О, подобных инцидентов было множество. В скетче, разыгранном группой студентов театрального отделения, я был представлен в виде напыщенного женоненавистника с немецким акцентом, постоянно цитирующего Хаусмана и грызущего сырую морковь. А за неделю до смерти Шейда некая неистовая дама, в чьем клубе я отказался читать лекцию о «Халли-Валли» (как она выразилась, смешав чертог Одина с заглавием финского эпоса), сказала мне посреди продуктового магазина: «Вы удивительно неприятный человек. Не пойму, как вас выносят Джон и Сибилла» — и, выведенная из себя моей вежливой улыбкой, добавила: «Кроме того, вы сумасшедший».
   Но позвольте мне прекратить этот перечень глупостей. Что бы там ни думали, что бы ни говорили, дружба Джона была мне полным возмещением. Эта дружба была еще драгоценнее для меня из-за нарочито скрываемой нежности, в особенности когда мы бывали не одни, из-за грубоватости, происходящей от того, что можно определить как достоинство души. Все его существо представляло собой маскарадный наряд. Внешний вид Джона Шейда так мало соответствовал роившимся в нем гармониям, что возникало желание отмести его как грубую личину или преходящую моду; ибо если мода романтической эпохи утончала мужественность поэта обнажением его привлекательной шеи, утончением профиля и отражением горного озера в его овальном взоре, барды нынешнего дня, благодаря, очевидно, большим возможностям долголетия, выглядят как гориллы или стервятники. Лицо моего возвышенного соседа заключало в себе нечто способное даже нравиться взгляду, если бы оно было только львиным или только ирокезским; к несчастью, совмещая в себе то и другое, оно напоминало лишь лицо мясистого хогартовского пьяницы неопределенного пола.
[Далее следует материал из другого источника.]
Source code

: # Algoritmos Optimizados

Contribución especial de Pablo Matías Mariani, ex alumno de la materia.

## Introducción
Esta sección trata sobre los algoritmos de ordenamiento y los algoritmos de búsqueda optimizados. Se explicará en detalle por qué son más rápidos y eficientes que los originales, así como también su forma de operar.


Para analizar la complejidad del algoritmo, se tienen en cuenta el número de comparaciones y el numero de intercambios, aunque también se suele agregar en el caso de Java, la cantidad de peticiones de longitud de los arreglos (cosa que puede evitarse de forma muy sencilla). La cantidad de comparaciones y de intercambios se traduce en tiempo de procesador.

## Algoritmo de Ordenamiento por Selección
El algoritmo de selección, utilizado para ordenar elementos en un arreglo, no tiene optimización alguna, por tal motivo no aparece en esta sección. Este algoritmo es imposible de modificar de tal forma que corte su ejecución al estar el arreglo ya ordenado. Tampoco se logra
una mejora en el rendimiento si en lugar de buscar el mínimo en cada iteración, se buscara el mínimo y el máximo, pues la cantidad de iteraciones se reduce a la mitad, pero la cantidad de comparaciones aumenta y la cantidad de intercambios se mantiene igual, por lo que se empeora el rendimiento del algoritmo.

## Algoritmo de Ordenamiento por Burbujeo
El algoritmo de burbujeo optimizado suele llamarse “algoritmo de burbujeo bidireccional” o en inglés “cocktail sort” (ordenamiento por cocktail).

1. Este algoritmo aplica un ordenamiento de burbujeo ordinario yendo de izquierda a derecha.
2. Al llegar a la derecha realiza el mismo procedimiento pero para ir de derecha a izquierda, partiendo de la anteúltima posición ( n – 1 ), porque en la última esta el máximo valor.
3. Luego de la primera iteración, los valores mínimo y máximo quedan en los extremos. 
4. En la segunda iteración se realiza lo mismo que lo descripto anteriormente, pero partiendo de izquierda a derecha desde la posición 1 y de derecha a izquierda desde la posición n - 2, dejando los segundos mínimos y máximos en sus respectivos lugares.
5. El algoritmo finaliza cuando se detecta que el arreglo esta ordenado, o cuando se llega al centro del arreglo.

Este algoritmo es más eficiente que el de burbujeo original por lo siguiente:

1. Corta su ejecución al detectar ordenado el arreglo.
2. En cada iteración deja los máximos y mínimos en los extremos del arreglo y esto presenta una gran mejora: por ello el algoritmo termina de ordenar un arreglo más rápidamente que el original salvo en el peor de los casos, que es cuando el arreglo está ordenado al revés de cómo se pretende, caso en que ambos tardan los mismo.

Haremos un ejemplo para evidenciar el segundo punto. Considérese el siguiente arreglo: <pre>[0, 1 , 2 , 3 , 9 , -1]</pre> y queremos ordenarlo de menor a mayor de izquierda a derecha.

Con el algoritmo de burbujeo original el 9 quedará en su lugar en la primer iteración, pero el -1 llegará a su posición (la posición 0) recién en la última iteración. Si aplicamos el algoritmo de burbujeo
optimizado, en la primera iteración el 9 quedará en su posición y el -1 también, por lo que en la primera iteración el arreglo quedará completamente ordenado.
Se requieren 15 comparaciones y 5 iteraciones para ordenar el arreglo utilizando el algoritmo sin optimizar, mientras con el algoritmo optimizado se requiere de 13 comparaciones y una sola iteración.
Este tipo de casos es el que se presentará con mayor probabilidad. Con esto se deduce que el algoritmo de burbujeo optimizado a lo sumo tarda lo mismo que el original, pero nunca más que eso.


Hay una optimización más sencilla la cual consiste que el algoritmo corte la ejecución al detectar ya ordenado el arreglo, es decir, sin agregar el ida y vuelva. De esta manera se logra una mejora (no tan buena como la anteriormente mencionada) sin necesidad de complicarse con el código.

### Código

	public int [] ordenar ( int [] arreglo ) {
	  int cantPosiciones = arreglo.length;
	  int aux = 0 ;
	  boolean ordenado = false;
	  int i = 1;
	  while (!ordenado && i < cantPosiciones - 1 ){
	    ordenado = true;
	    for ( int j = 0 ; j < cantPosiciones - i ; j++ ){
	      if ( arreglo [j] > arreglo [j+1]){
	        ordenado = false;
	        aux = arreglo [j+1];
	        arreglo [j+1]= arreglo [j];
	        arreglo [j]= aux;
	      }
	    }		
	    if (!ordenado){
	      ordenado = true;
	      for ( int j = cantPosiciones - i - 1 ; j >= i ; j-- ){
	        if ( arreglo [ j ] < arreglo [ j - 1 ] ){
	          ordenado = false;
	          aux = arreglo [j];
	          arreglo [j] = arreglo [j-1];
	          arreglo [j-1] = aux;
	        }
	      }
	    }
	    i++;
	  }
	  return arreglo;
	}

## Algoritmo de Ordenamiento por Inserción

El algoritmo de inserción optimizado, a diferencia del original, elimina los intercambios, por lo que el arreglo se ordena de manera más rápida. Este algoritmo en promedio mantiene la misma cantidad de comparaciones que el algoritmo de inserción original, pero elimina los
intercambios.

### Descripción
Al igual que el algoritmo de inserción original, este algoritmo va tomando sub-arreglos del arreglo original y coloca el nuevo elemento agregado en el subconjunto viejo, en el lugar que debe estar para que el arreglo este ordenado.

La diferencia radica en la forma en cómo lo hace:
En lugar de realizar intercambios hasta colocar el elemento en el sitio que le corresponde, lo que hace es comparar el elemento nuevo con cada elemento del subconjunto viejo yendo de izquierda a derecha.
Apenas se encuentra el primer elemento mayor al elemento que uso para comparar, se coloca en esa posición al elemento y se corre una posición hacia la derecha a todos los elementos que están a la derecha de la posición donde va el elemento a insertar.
Его бесформенное тело, обильная седая грива густой шевелюры, желтые ногти его пухлых пальцев, мешки под тусклыми глазами — все это становилось понятным, только если рассматривалось как отбросы, элиминированные из его истинного существа теми же силами совершенствования, которые очищали и чеканили его стихи. Он сам себя погашал.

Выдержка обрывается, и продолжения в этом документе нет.